Across the entries, how many lines have the string "nierówność" in them? Reply with only a number.

*** PROVIDED DATA ***

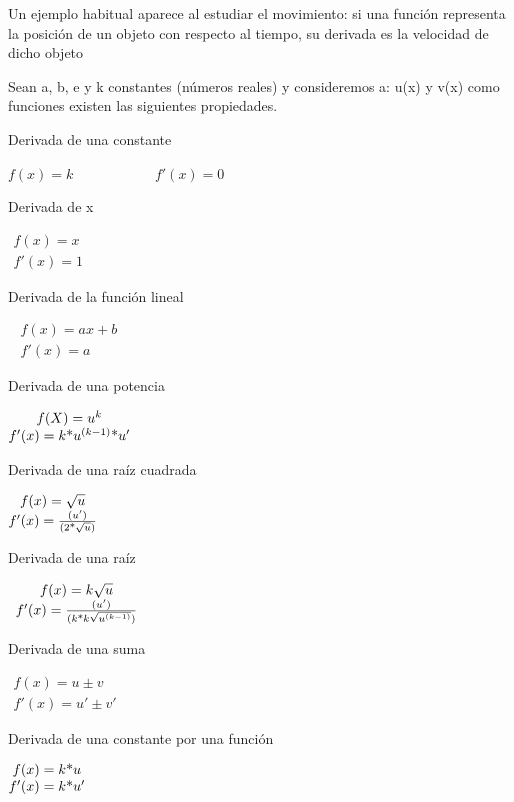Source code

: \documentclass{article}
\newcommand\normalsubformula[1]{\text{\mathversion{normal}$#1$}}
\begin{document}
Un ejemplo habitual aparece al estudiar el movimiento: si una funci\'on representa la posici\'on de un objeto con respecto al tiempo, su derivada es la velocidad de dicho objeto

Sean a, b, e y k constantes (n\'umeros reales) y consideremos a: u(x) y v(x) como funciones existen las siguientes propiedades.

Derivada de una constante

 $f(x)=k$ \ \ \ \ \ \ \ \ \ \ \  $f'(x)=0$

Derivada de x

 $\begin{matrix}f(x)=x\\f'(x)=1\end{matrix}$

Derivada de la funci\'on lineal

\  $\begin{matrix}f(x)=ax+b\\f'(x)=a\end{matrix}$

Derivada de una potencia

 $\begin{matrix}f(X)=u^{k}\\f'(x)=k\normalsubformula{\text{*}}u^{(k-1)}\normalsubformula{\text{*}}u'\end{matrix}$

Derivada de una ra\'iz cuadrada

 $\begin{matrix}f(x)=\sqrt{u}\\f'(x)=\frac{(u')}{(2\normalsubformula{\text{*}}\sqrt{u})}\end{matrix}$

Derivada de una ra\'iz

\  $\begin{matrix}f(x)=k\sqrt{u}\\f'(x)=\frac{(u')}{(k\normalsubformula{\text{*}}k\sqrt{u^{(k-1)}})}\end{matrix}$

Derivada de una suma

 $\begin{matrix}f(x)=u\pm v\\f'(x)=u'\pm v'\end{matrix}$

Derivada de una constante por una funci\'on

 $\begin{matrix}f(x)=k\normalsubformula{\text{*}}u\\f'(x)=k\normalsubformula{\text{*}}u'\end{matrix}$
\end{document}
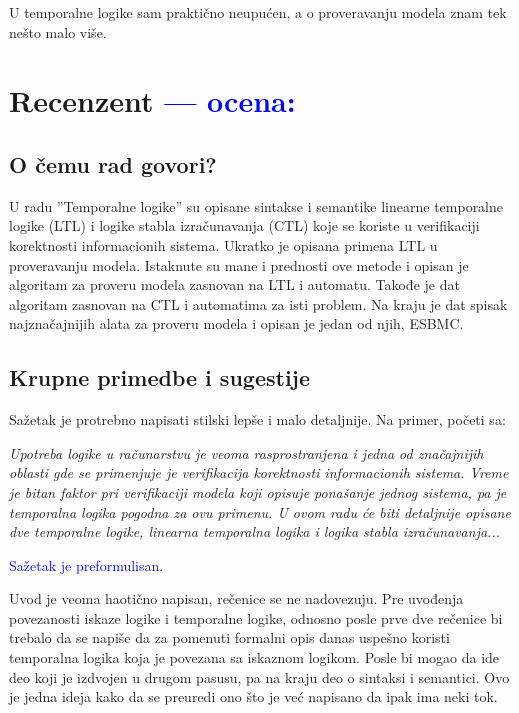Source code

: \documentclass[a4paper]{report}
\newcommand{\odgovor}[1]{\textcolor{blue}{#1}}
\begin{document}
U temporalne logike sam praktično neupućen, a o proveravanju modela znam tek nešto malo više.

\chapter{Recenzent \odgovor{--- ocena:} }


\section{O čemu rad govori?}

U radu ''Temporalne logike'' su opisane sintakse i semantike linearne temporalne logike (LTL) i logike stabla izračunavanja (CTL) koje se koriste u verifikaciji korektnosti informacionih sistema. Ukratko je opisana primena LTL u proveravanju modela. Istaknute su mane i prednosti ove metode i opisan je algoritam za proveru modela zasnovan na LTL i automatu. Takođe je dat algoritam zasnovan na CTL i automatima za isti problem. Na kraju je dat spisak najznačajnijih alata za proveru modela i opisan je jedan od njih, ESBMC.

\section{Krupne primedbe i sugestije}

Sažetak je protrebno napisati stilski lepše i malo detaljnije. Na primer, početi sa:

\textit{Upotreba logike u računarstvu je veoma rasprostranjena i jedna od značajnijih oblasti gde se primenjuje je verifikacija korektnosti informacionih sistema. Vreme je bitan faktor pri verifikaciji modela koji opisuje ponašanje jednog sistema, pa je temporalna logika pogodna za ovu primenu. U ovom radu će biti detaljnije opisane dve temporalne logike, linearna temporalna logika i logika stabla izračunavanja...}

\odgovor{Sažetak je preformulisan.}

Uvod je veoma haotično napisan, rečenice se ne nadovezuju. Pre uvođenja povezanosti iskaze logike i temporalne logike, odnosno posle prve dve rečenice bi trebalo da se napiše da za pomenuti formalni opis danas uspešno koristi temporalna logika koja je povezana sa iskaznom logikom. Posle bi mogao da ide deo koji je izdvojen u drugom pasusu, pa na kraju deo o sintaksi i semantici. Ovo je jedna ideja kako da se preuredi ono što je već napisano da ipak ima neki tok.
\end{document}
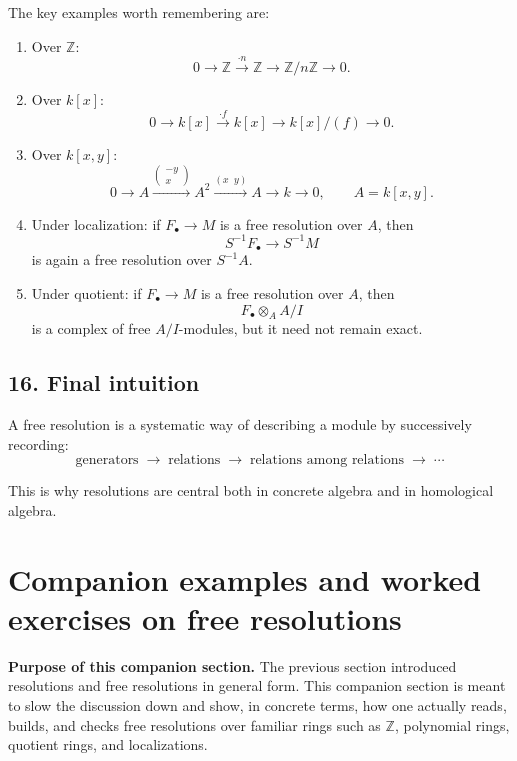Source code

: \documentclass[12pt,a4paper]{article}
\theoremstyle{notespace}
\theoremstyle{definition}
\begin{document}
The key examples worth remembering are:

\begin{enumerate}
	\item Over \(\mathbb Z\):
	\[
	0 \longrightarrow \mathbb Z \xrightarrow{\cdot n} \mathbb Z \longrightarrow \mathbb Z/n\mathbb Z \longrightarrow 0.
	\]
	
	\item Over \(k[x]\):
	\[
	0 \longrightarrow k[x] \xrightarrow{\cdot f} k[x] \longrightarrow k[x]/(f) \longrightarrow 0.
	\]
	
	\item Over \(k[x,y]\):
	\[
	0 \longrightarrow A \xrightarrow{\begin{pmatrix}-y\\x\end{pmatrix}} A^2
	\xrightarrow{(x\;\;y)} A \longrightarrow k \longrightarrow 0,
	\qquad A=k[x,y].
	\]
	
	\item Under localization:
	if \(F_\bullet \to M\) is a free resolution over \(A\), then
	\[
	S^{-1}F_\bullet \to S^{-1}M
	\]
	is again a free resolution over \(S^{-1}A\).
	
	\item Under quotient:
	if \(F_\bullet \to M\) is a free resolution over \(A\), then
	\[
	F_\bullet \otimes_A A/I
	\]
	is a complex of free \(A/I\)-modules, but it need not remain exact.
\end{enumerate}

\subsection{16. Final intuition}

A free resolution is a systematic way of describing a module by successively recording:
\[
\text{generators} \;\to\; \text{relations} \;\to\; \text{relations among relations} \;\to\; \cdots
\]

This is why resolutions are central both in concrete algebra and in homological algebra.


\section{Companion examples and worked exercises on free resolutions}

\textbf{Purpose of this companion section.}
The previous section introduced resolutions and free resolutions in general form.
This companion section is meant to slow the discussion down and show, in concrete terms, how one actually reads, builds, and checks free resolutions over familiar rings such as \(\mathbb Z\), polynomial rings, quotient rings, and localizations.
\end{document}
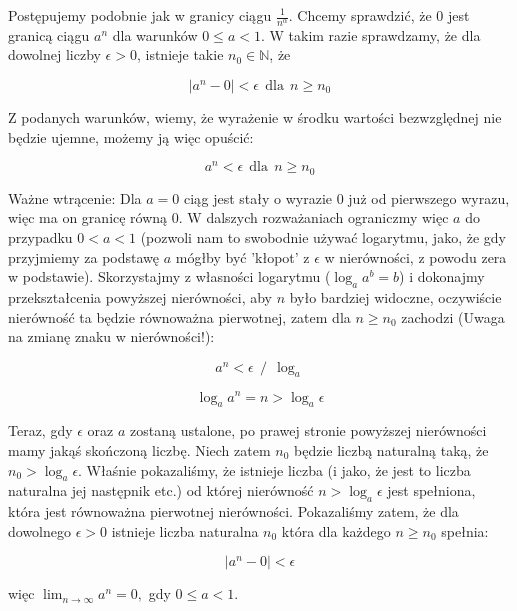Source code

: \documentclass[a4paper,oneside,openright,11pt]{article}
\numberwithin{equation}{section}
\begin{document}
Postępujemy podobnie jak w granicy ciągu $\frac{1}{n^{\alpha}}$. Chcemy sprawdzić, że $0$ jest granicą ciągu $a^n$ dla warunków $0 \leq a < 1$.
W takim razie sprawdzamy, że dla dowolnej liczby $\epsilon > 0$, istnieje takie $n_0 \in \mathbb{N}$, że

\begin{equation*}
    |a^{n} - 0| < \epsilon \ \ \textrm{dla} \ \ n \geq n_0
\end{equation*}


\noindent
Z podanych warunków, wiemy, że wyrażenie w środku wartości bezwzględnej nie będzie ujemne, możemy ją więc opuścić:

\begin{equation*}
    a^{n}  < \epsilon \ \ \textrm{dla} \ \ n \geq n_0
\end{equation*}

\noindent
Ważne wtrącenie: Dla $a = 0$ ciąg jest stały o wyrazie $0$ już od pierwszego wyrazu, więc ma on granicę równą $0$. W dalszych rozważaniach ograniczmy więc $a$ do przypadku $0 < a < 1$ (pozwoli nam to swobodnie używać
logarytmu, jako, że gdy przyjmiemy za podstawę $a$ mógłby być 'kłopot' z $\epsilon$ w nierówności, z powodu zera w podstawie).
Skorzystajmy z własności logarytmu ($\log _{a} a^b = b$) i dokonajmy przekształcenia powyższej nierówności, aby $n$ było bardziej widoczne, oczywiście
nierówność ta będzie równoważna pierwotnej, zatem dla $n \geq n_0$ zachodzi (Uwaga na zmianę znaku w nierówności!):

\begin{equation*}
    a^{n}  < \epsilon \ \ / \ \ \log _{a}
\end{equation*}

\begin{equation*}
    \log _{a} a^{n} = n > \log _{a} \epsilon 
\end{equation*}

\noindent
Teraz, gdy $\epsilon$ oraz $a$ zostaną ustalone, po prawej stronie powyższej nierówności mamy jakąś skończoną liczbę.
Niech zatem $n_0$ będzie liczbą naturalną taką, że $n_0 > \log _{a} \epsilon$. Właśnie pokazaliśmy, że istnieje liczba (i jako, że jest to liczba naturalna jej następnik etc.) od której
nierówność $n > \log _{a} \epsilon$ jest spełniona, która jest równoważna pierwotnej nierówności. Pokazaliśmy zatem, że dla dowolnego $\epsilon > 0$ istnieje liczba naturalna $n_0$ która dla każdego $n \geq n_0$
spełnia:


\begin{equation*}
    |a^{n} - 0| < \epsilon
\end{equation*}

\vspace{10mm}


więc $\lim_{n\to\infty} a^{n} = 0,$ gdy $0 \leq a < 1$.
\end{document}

***

- WORKED SOLUTION: 2